INTRODUCTION: Immune Thrombocytopenic Purpura (ITP) is the most common hemorrhagic disease in children. Intracranial hemorrhage is the most severe complication requiring the administration of treatment for immune thrombocytopenic purpura. The present study aims to determine the clinical outcomes and factors affecting remission in childhood ITP.
METHODS: Method. The study included 503 children diagnosed with ITP in a Pediatric Hematology Polyclinic. Patient files and electronic registries were accessed retrospectively to obtain sociodemographic details, and diagnostic and therapeutic characteristics.
RESULTS: Results. Among all the cases, 446 (88.7%) were in remission. When the first treatments applied in cases with remission were evaluated, 190 (83.4%) patients had IVIG, 25 (56.8%) IVIG + pulse steroid, 34 (79%) pulse steroid, 7 (58%) IVIG + low dose steroid and 20 (83%) had low dose steroid treatment. Four cases developed intracranial hemorrhage during follow-up. The remission rate was significantly higher among the cases with low MPV values, high platelet counts and sedimentation values in the blood test at diagnosis (p<0.05). The responses to pulse steroids, low-dose steroids and IVG for the initial treatment at diagnosis were similar, with none showing statistical superiority over any of the others (p>0.05).

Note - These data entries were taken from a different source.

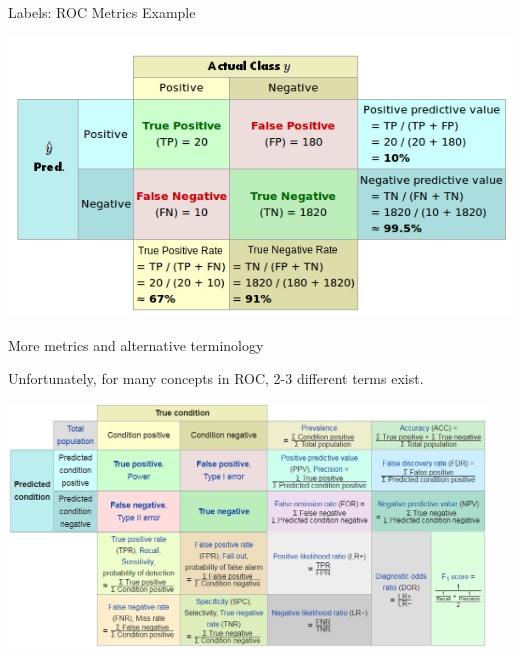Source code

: \documentclass[11pt,compress,t,notes=noshow, xcolor=table]{beamer}
\begin{document}
\begin{vbframe}{Labels: ROC Metrics}
Example
\begin{center}
  \includegraphics[width=\textwidth]{figure_man/roc-confmatrix-example.png}
\end{center}

\end{vbframe}

\begin{vbframe}{More metrics and alternative terminology}

Unfortunately, for many concepts in ROC, 2-3 different terms exist.

\begin{center}
\includegraphics[width=0.95\textwidth]{figure_man/roc-confmatrix-allterms.png}
\end{center}
\href{https://en.wikipedia.org/wiki/F1_score#Diagnostic_testing}{} $\phantom{blablabla}$
\href{https://upload.wikimedia.org/wikipedia/commons/0/0e/DiagnosticTesting_Diagram.svg}{}
\end{vbframe}
\end{document}
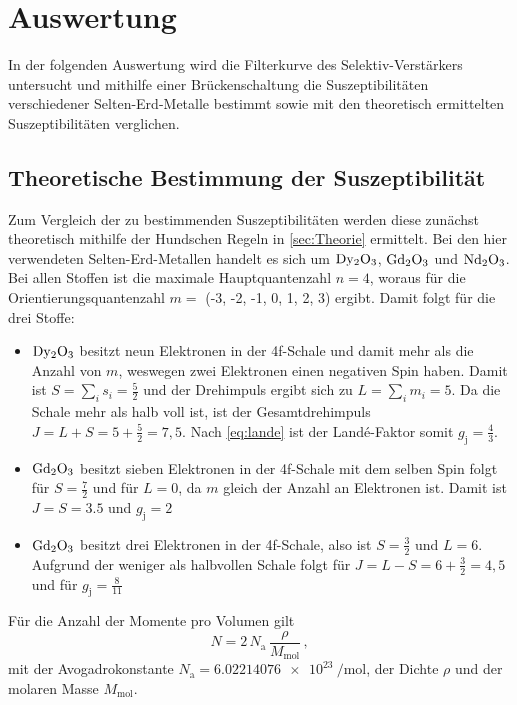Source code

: \section{Auswertung}
\label{sec:Auswertung}

In der folgenden Auswertung wird die Filterkurve des Selektiv-Verstärkers untersucht
und mithilfe einer Brückenschaltung die Suszeptibilitäten verschiedener Selten-Erd-Metalle bestimmt
sowie mit den theoretisch ermittelten Suszeptibilitäten verglichen.


\subsection{Theoretische Bestimmung der Suszeptibilität}

Zum Vergleich der zu bestimmenden Suszeptibilitäten werden diese zunächst theoretisch mithilfe der Hundschen Regeln in \autoref{sec:Theorie} ermittelt.
Bei den hier verwendeten Selten-Erd-Metallen handelt es sich um $\ce{Dy2O3}$, $\ce{Gd2O3}$ und $\ce{Nd2O3}$.
Bei allen Stoffen ist die maximale Hauptquantenzahl $n = 4$, woraus für die Orientierungsquantenzahl $m =$ (-3, -2, -1, 0, 1, 2, 3) ergibt. 
Damit folgt für die drei Stoffe:

\begin{itemize}
  \item $\ce{Dy2O3}$ besitzt neun Elektronen in der 4f-Schale und damit mehr als die Anzahl von $m$, weswegen zwei Elektronen einen negativen Spin haben.
        Damit ist $ S = \sum_{i} s_i = \frac{5}{2}$ und der Drehimpuls ergibt sich zu $L = \sum_i m_i = 5$.
        Da die Schale mehr als halb voll ist, ist der Gesamtdrehimpuls $J = L + S = 5 + \frac{5}{2} = 7,5$.
        Nach \autoref{eq:lande} ist der Landé-Faktor somit $g_\text{j} = \frac{4}{3}$.

  \item $\ce{Gd2O3}$ besitzt sieben Elektronen in der 4f-Schale mit dem selben Spin folgt für $S = \frac{7}{2}$ und für $L = 0$, da $m$ gleich der Anzahl an Elektronen ist.
        Damit ist $J = S = 3.5$ und $g_\text{j} = 2$

  \item $\ce{Gd2O3}$ besitzt drei Elektronen in der 4f-Schale, also ist $S = \frac{3}{2}$ und $L = 6$.
        Aufgrund der weniger als halbvollen Schale folgt für $J = L - S = 6 + \frac{3}{2} = 4,5$ und für $g_\text{j} = \frac{8}{11}$
\end{itemize}

Für die Anzahl der Momente pro Volumen gilt
\begin{equation}
  N = 2 \, N_\text{a} \, \frac{\rho}{M_\text{mol}} \, ,
\end{equation}
mit der Avogadrokonstante $N_\text{a} = \qty{6.02214076e23}{\per\mol}$, der Dichte $\rho$ und der molaren Masse $M_\text{mol}$.

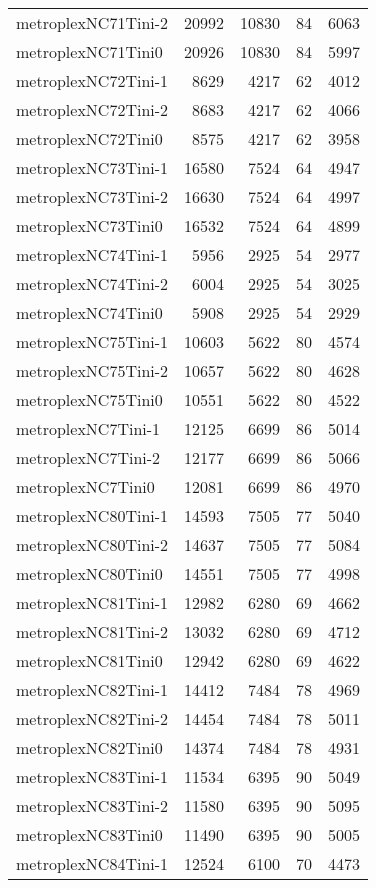 \begin{longtable}{lrrrr}
metroplexNC71Tini-2 & 20992 & 10830 & 84 & 6063 \\
metroplexNC71Tini0 & 20926 & 10830 & 84 & 5997 \\
metroplexNC72Tini-1 & 8629 & 4217 & 62 & 4012 \\
metroplexNC72Tini-2 & 8683 & 4217 & 62 & 4066 \\
metroplexNC72Tini0 & 8575 & 4217 & 62 & 3958 \\
metroplexNC73Tini-1 & 16580 & 7524 & 64 & 4947 \\
metroplexNC73Tini-2 & 16630 & 7524 & 64 & 4997 \\
metroplexNC73Tini0 & 16532 & 7524 & 64 & 4899 \\
metroplexNC74Tini-1 & 5956 & 2925 & 54 & 2977 \\
metroplexNC74Tini-2 & 6004 & 2925 & 54 & 3025 \\
metroplexNC74Tini0 & 5908 & 2925 & 54 & 2929 \\
metroplexNC75Tini-1 & 10603 & 5622 & 80 & 4574 \\
metroplexNC75Tini-2 & 10657 & 5622 & 80 & 4628 \\
metroplexNC75Tini0 & 10551 & 5622 & 80 & 4522 \\
metroplexNC7Tini-1 & 12125 & 6699 & 86 & 5014 \\
metroplexNC7Tini-2 & 12177 & 6699 & 86 & 5066 \\
metroplexNC7Tini0 & 12081 & 6699 & 86 & 4970 \\
metroplexNC80Tini-1 & 14593 & 7505 & 77 & 5040 \\
metroplexNC80Tini-2 & 14637 & 7505 & 77 & 5084 \\
metroplexNC80Tini0 & 14551 & 7505 & 77 & 4998 \\
metroplexNC81Tini-1 & 12982 & 6280 & 69 & 4662 \\
metroplexNC81Tini-2 & 13032 & 6280 & 69 & 4712 \\
metroplexNC81Tini0 & 12942 & 6280 & 69 & 4622 \\
metroplexNC82Tini-1 & 14412 & 7484 & 78 & 4969 \\
metroplexNC82Tini-2 & 14454 & 7484 & 78 & 5011 \\
metroplexNC82Tini0 & 14374 & 7484 & 78 & 4931 \\
metroplexNC83Tini-1 & 11534 & 6395 & 90 & 5049 \\
metroplexNC83Tini-2 & 11580 & 6395 & 90 & 5095 \\
metroplexNC83Tini0 & 11490 & 6395 & 90 & 5005 \\
metroplexNC84Tini-1 & 12524 & 6100 & 70 & 4473 \\

\end{longtable}
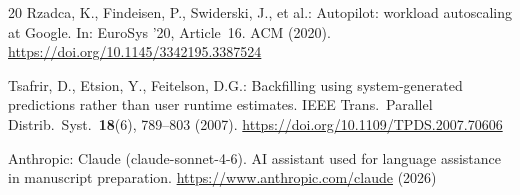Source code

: \documentclass[conference]{IEEEtran}
\begin{document}
\begin{thebibliography}{20}
Rzadca, K., Findeisen, P., Swiderski, J., et al.: Autopilot: workload
autoscaling at Google.
In: EuroSys '20, Article~16. ACM (2020).
\url{https://doi.org/10.1145/3342195.3387524}

Tsafrir, D., Etsion, Y., Feitelson, D.G.: Backfilling using
system-generated predictions rather than user runtime estimates.
IEEE Trans.\ Parallel Distrib.\ Syst.\ \textbf{18}(6), 789--803 (2007).
\url{https://doi.org/10.1109/TPDS.2007.70606}

Anthropic: Claude (claude-sonnet-4-6). AI assistant used for
language assistance in manuscript preparation.
\url{https://www.anthropic.com/claude} (2026)

\end{thebibliography}
\end{document}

DISCUSSION AND CONCLUSION: Conclusion. This study features the largest single-center study in pediatric ITP. The frequency of remission was higher in the ITP-diagnosed cases who were male, who were diagnosed at a younger age, who had no epistaxis on admission, who had a history of URTI, and who had a high platelet count and sedimentation value and a lower MPV value at diagnosis.